What needs to be done: Your answer is every line of the material below in which the string "graphics" occurs.

Information supplied:

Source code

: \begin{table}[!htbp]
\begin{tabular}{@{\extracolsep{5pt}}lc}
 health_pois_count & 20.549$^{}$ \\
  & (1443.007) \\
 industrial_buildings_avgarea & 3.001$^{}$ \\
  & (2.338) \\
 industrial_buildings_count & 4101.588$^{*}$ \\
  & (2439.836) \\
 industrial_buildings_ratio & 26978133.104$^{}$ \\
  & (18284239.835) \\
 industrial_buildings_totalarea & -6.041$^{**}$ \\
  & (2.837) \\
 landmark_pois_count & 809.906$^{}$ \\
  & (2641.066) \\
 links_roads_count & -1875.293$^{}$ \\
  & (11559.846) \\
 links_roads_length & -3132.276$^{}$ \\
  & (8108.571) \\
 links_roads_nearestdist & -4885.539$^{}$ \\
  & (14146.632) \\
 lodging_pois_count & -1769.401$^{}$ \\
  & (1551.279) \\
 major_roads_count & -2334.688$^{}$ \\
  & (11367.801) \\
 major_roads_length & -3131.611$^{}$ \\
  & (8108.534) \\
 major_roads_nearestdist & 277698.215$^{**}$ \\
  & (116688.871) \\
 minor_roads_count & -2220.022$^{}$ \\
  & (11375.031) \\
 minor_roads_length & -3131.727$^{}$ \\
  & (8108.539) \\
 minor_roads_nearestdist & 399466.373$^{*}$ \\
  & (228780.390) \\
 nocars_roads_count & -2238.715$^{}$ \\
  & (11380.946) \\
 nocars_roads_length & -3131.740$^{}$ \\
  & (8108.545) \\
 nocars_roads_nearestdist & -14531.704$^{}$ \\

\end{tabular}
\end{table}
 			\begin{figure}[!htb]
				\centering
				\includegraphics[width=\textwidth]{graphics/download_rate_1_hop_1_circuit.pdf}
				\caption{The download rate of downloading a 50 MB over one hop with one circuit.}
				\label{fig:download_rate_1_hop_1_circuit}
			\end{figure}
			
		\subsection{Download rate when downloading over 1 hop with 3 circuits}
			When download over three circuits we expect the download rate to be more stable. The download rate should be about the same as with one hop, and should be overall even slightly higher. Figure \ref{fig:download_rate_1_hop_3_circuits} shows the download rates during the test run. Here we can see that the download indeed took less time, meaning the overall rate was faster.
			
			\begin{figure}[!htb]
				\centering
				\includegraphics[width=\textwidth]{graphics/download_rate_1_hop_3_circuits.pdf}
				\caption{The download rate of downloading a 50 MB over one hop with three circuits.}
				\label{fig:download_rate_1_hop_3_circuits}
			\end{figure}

Answer for this exercise:
				\includegraphics[width=\textwidth]{graphics/download_rate_1_hop_1_circuit.pdf}
				\includegraphics[width=\textwidth]{graphics/download_rate_1_hop_3_circuits.pdf}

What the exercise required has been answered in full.